Glen Este masks height deficiency with toughness

February 4th, 2013    Author: Administrator    Filed Under: Sports

Glen Este’s Tyler Flanigan, above, shields off a defender in the Trojans’ Jan. 16 game against Clermont Northeastern. Flanigan, a junior, averages 7.8 points and 5.5 rebounds per game.

By Chris Chaney
Sun staff

Every team has weaknesses that need to be masked or compensated for throughout a season, and for the Glen Este Trojans that fact has been no less true.

Coming into the 2012-13 season, Coach Dave Caldwell and the Trojans could see what deficiency they lacked simply by taking a look around at the players that they would be playing alongside. Specifically, nearly everyone on the team could see eye-to-eye; they didn’t have anyone on their roster over 6-foot-3 inches tall.

“With our biggest guys being 6’3”, it seems like every other team has a couple 6’8” guys,” Caldwell said of their early season opponents. “We worked hard over Christmas break and got better. Playing a couple of teams a little more like us, we have had some better results.”

During the rocky start to the season, the Trojans faced some of the toughest teams in the area, most of whom had big men in the middle that caused matchup problems for the smaller Glen Este squad.

“A big part of (our early season struggles) has been our schedule.

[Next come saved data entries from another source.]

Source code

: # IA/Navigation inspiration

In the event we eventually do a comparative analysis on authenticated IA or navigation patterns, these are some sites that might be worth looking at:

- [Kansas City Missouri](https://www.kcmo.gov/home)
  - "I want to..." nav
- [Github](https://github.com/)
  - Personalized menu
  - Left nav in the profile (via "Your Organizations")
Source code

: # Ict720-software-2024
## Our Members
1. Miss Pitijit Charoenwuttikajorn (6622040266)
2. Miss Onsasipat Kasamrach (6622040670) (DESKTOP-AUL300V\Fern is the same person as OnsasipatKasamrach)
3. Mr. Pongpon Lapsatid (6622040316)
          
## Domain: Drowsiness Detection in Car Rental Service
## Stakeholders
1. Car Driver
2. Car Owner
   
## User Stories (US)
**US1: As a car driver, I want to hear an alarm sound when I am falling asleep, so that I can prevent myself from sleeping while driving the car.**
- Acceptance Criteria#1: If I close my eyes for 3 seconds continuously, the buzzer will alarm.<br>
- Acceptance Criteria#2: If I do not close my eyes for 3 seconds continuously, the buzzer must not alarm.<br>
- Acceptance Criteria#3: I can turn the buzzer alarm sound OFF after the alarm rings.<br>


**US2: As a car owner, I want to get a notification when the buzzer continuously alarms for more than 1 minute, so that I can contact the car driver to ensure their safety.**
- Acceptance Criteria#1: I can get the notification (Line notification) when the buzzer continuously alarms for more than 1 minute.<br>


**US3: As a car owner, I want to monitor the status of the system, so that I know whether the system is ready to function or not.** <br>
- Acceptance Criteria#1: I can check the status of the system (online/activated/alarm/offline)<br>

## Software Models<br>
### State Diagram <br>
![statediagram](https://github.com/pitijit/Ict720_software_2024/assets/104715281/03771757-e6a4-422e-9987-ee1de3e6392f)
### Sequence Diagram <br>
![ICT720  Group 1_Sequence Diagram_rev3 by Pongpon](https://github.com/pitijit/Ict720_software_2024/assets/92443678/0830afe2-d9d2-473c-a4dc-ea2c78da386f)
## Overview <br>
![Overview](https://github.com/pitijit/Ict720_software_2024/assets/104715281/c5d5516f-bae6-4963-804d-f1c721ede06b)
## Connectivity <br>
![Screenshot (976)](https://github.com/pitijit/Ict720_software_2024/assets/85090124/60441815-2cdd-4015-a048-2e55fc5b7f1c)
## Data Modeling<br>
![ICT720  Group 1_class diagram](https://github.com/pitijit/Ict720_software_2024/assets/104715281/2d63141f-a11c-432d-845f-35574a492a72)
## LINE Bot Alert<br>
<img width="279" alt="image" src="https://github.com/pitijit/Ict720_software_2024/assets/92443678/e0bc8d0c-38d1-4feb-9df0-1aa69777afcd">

We started the season with some unbelievable opponents,” Caldwell said. “Between playing Walnut Hills twice, Turpin twice, St. (Xavier), Newport Catholic, it just seemed like we played a bunch of hammers.

“At this point, all of the teams that have beaten us, the worse team has a .500 record. It’s not like we’re losing to bad teams.”

Having to deal with that difficult early-season schedule, the Trojans were only able to pick off one win in their first 12 games, a 53-48 win over Mount Healthy in the season-opener.

Despite their lack of size, the Trojans played admirably over that 11-game losing streak, rarely getting blown out. Caldwell and his team had to find a way to turn their lack of size inside into an advantage.

“At Glen Este, we’ve traditionally had a very strong football program and we have a lot of football players (on the basketball team) that are just tough kids,” Caldwell said of the Trojans’ defensive strategy. “We’re going out and playing man-to-man and sticking our 6’1” and 6’2” kids on 6’8”, 6’9”, 6’10” kids and their going out there and busting their butts, doing a great job. Our half-court defense is really a strength of ours.”

Glen Este has had their troubles taking care of the ball on offense, which in turn nullifies that strength when teams are able to get out in transition and score easy baskets. Caldwell pointed out that the better the team takes care of the ball, the closer their games are.

On the offensive end of the court, the Trojans are trying to flip their size deficiency on its head to force their opponents’ big men to step out and play perimeter defense.

“We’re trying to take advantage of all of our guys,” Caldwell said. “Everyone we have can shoot and dribble and get to the hole. We’re pretty much playing a five-out offense to take advantage of the guys we have that can shoot.”

That offense is buoyed by senior Austin Rieck, a 6-foot-3 wingman, who averages 16.1 points per game, 4.3 rebounds and two assists.

“He’s our leading scorer,” Caldwell said. “He’s on pace to finish in the top-5 in career scoring for Glen Este. He’s just doing a great job, especially being the target of other teams, sometimes having to work hard for his shot.”

Rieck can flat fill it up for the Trojans as he showed in back-to-back games against Turpin and Little Miami as he went for 33 and 30 points, respectively.

“Another senior that has really stepped up for us is Alex Gordon,” Caldwell said. “He’s scored in double digits two of the last three games and he’s doing some things well for us.

“We have a lot of guys that are doing things for us that if we didn’t have, we would be kind of up a creek.”

Beginning with that Turpin game on Jan. 11, a two-point loss, it seems as if the Trojans have turned a corner, winning three of their next four games.

Caldwell has seen the improvement and hard work translate to some wins over quality opponents and hopes that they can parlay that success into more wins coming down the stretch.

“(The last five games) are all games that if we play well, we have an opportunity to win,” Caldwell said. “At the same time, they’re all very good teams. We just need to go out and worry about us.”